**TASK DESCRIPTION:** What are the lines of the listing below, word for word, from the first down to the one that contains "- For complex"?

**SUPPLIED ENTRIES:**

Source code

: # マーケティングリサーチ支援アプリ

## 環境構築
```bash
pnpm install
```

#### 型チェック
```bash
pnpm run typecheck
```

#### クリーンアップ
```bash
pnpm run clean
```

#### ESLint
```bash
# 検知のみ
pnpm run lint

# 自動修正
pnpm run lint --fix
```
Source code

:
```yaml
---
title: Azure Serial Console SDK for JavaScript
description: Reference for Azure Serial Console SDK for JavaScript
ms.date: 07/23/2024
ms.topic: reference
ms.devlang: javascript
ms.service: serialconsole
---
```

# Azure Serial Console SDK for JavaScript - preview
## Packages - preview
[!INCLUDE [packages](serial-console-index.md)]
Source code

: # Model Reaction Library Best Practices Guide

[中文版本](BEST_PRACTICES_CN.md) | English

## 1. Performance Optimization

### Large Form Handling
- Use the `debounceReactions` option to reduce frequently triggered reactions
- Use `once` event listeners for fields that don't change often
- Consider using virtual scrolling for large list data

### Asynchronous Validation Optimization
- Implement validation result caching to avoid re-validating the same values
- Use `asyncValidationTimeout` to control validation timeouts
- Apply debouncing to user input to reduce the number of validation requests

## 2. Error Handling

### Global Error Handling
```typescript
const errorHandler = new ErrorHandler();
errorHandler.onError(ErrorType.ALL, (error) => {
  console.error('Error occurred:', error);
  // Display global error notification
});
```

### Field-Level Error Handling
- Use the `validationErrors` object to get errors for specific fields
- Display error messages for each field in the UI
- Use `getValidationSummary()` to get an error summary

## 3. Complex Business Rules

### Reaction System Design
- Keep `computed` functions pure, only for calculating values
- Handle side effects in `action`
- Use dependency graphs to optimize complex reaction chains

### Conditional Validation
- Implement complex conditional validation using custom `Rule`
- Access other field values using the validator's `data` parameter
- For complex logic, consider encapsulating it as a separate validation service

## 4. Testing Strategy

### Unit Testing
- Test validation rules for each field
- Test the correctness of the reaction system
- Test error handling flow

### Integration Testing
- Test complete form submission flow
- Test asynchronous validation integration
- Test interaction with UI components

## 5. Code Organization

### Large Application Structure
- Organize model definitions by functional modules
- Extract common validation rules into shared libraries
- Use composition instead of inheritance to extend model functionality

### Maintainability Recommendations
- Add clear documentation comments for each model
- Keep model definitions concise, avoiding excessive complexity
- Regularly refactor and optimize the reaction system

**OUTPUT FOR THIS TASK:**
Source code

: # マーケティングリサーチ支援アプリ

## 環境構築
```bash
pnpm install
```

#### 型チェック
```bash
pnpm run typecheck
```

#### クリーンアップ
```bash
pnpm run clean
```

#### ESLint
```bash
# 検知のみ
pnpm run lint

# 自動修正
pnpm run lint --fix
```
Source code

:
```yaml
---
title: Azure Serial Console SDK for JavaScript
description: Reference for Azure Serial Console SDK for JavaScript
ms.date: 07/23/2024
ms.topic: reference
ms.devlang: javascript
ms.service: serialconsole
---
```

# Azure Serial Console SDK for JavaScript - preview
## Packages - preview
[!INCLUDE [packages](serial-console-index.md)]
Source code

: # Model Reaction Library Best Practices Guide

[中文版本](BEST_PRACTICES_CN.md) | English

## 1. Performance Optimization

### Large Form Handling
- Use the `debounceReactions` option to reduce frequently triggered reactions
- Use `once` event listeners for fields that don't change often
- Consider using virtual scrolling for large list data

### Asynchronous Validation Optimization
- Implement validation result caching to avoid re-validating the same values
- Use `asyncValidationTimeout` to control validation timeouts
- Apply debouncing to user input to reduce the number of validation requests

## 2. Error Handling

### Global Error Handling
```typescript
const errorHandler = new ErrorHandler();
errorHandler.onError(ErrorType.ALL, (error) => {
  console.error('Error occurred:', error);
  // Display global error notification
});
```

### Field-Level Error Handling
- Use the `validationErrors` object to get errors for specific fields
- Display error messages for each field in the UI
- Use `getValidationSummary()` to get an error summary

## 3. Complex Business Rules

### Reaction System Design
- Keep `computed` functions pure, only for calculating values
- Handle side effects in `action`
- Use dependency graphs to optimize complex reaction chains

### Conditional Validation
- Implement complex conditional validation using custom `Rule`
- Access other field values using the validator's `data` parameter
- For complex logic, consider encapsulating it as a separate validation service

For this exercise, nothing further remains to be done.